We have made this resumé of the decisions of the United States Supreme Court for the purpose of demonstrating by them that that court had conclusively and finally adopted the ruling in the Jensen case, and that it is entirely clear from its opinions and those of the State courts, which it had before it, that it intended in the application of its ruling no distinction to be made between the compulsory and the elective or contractual Compensation Act.

We have given careful thought to the fact, as evidenced by the course of decision and of the two amendments of Congress, that professional and judicial opinion had been reluctant to accept the doctrine of the Jensen case, to the large number of thoughtful and learned articles in legal publications in criticism of its doctrine, to the exposition of the admiralty, jurisdiction presented in the dissenting opinions of Mr. Justice Holmes, Mr. Justice Pitney and Mr. Justice Brandéis, and to the claim that the Jensen case nullifies all workmen’s compensation law so far as concerns injuries occurring on navigable water while engaged in maritime work, since no Federal law could satisfy the social needs of the several States, but we do not think the examination of the question of the admiralty jurisdiction is now before us. That was determined, so far as it is involved in this case, by the Jensen case, which controls our present decision. Few subjects in recent years have been presented to the court with more clearness, power and persistency than has the doctrine involved in the Jensen case; that court has had every opportunity to satisfy itself of its soundness, and its continued reiteration of the doctrine of this case must be accepted as its final word.

At the time the Kennerson case was decided, no courts, so far as we know, had decided this point, but when the Jensen case was decided all State courts which had passed upon the point in cases of award made under Compensation Acts for injuries occurring on navigable water while engaged in maritime work, had decided in accordance with the conclusion reached by this court.
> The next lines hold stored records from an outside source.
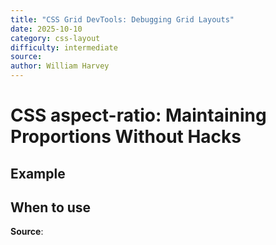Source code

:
 ```yaml
---
title: "CSS Grid DevTools: Debugging Grid Layouts"
date: 2025-10-10
category: css-layout
difficulty: intermediate
source: 
author: William Harvey
---
```


# CSS aspect-ratio: Maintaining Proportions Without Hacks

## Example

## When to use

**Source**:
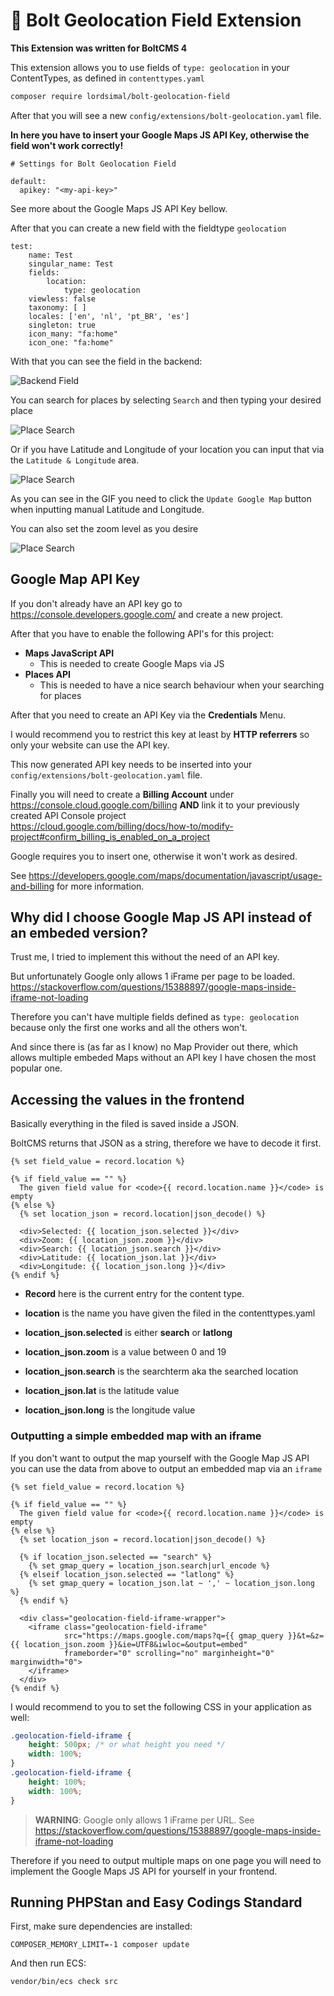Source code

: # 📝 Bolt Geolocation Field Extension

**This Extension was written for BoltCMS 4**

This extension allows you to use fields of `type: geolocation` in your 
ContentTypes, as defined in `contenttypes.yaml`

```bash
composer require lordsimal/bolt-geolocation-field 
```

After that you will see a new `config/extensions/bolt-geolocation.yaml` file.

**In here you have to insert your Google Maps JS API Key, otherwise the field won't work correctly!** 

```
# Settings for Bolt Geolocation Field

default:
  apikey: "<my-api-key>"
```

See more about the Google Maps JS API Key bellow.

After that you can create a new field with the fieldtype `geolocation`

```
test:
    name: Test
    singular_name: Test
    fields:
        location:
            type: geolocation
    viewless: false
    taxonomy: [ ]
    locales: ['en', 'nl', 'pt_BR', 'es']
    singleton: true
    icon_many: "fa:home"
    icon_one: "fa:home"
```

With that you can see the field in the backend:

![Backend Field](screenshots/backend-field-empty.png)

You can search for places by selecting `Search` and then typing your desired place

![Place Search](screenshots/backend-search.gif)

Or if you have Latitude and Longitude of your location you can input that via the 
`Latitude & Longitude` area.

![Place Search](screenshots/backend-latlong.gif)

As you can see in the GIF you need to click the `Update Google Map` button when 
inputting manual Latitude and Longitude.

You can also set the zoom level as you desire

![Place Search](screenshots/backend-zoom.gif)


## Google Map API Key

If you don't already have an API key go to https://console.developers.google.com/ 
and create a new project.

After that you have to enable the following API's for this project:

- **Maps JavaScript API**
    - This is needed to create Google Maps via JS
- **Places API**
    - This is needed to have a nice search behaviour when your searching for places

After that you need to create an API Key via the **Credentials** Menu.

I would recommend you to restrict this key at least by **HTTP referrers** so only 
your website can use the API key.

This now generated API key needs to be inserted into your 
`config/extensions/bolt-geolocation.yaml` file.

Finally you will need to create a **Billing Account** under 
https://console.cloud.google.com/billing **AND** link it to your previously 
created API Console project  
https://cloud.google.com/billing/docs/how-to/modify-project#confirm_billing_is_enabled_on_a_project

Google requires you to insert one, otherwise it won't work as desired.

See https://developers.google.com/maps/documentation/javascript/usage-and-billing 
for more information.


## Why did I choose Google Map JS API instead of an embeded version?

Trust me, I tried to implement this without the need of an API key.

But unfortunately Google only allows 1 iFrame per page to be loaded.
https://stackoverflow.com/questions/15388897/google-maps-inside-iframe-not-loading

Therefore you can't have multiple fields defined as `type: geolocation` because
only the first one works and all the others won't.

And since there is (as far as I know) no Map Provider out there, which allows
multiple embeded Maps without an API key I have chosen the most popular one.


## Accessing the values in the frontend

Basically everything in the filed is saved inside a JSON.

BoltCMS returns that JSON as a string, therefore we have to decode it first.

```
{% set field_value = record.location %}

{% if field_value == "" %}
  The given field value for <code>{{ record.location.name }}</code> is empty
{% else %}
  {% set location_json = record.location|json_decode() %}

  <div>Selected: {{ location_json.selected }}</div>
  <div>Zoom: {{ location_json.zoom }}</div>
  <div>Search: {{ location_json.search }}</div>
  <div>Latitude: {{ location_json.lat }}</div>
  <div>Longitude: {{ location_json.long }}</div>
{% endif %}
```

* **Record** here is the current entry for the content type.
* **location** is the name you have given the filed in the contenttypes.yaml


* **location_json.selected** is either **search** or **latlong**
* **location_json.zoom** is a value between 0 and 19
* **location_json.search** is the searchterm aka the searched location
* **location_json.lat** is the latitude value
* **location_json.long** is the longitude value


### Outputting a simple embedded map with an iframe

If you don't want to output the map yourself with the Google Map JS API 
you can use the data from above to output an embedded map via an `iframe`

```
{% set field_value = record.location %}

{% if field_value == "" %}
  The given field value for <code>{{ record.location.name }}</code> is empty
{% else %}
  {% set location_json = record.location|json_decode() %}

  {% if location_json.selected == "search" %}
    {% set gmap_query = location_json.search|url_encode %}
  {% elseif location_json.selected == "latlong" %}
    {% set gmap_query = location_json.lat ~ ',' ~ location_json.long %}
  {% endif %}
  
  <div class="geolocation-field-iframe-wrapper">
    <iframe class="geolocation-field-iframe"
            src="https://maps.google.com/maps?q={{ gmap_query }}&t=&z={{ location_json.zoom }}&ie=UTF8&iwloc=&output=embed"
            frameborder="0" scrolling="no" marginheight="0" marginwidth="0">
    </iframe>
  </div>
{% endif %}
```

I would recommend to you to set the following CSS in your application as well:

```css
.geolocation-field-iframe {
    height: 500px; /* or what height you need */
    width: 100%;
}
.geolocation-field-iframe {
    height: 100%;
    width: 100%;
}
```

> **WARNING**: Google only allows 1 iFrame per URL. See https://stackoverflow.com/questions/15388897/google-maps-inside-iframe-not-loading

Therefore if you need to output multiple maps on one page you will need 
to implement the Google Maps JS API for yourself in your frontend.


## Running PHPStan and Easy Codings Standard

First, make sure dependencies are installed:

```
COMPOSER_MEMORY_LIMIT=-1 composer update
```

And then run ECS:

```
vendor/bin/ecs check src
```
Lindstrom v. Mutual Steamship Co., 132 Minn. 328, 156 N.W. 669; North Pacific S. S. Co. v. Industrial Accident Commission, 174 Cal. 346, 163 Pac. 199. That conclusion was supported by the decisions of the United States Supreme Court, notably in the case of The Hamilton, 207 U. S. 398, 28 Sup. Ct. 133, and was, we believe, the law at the time of our decision. It ceased to be the law when the Jensen case was decided.

The Superior Court is advised to sustain the appeal from the Commissioner and vacate his award.

In this opinion the other judges concurred.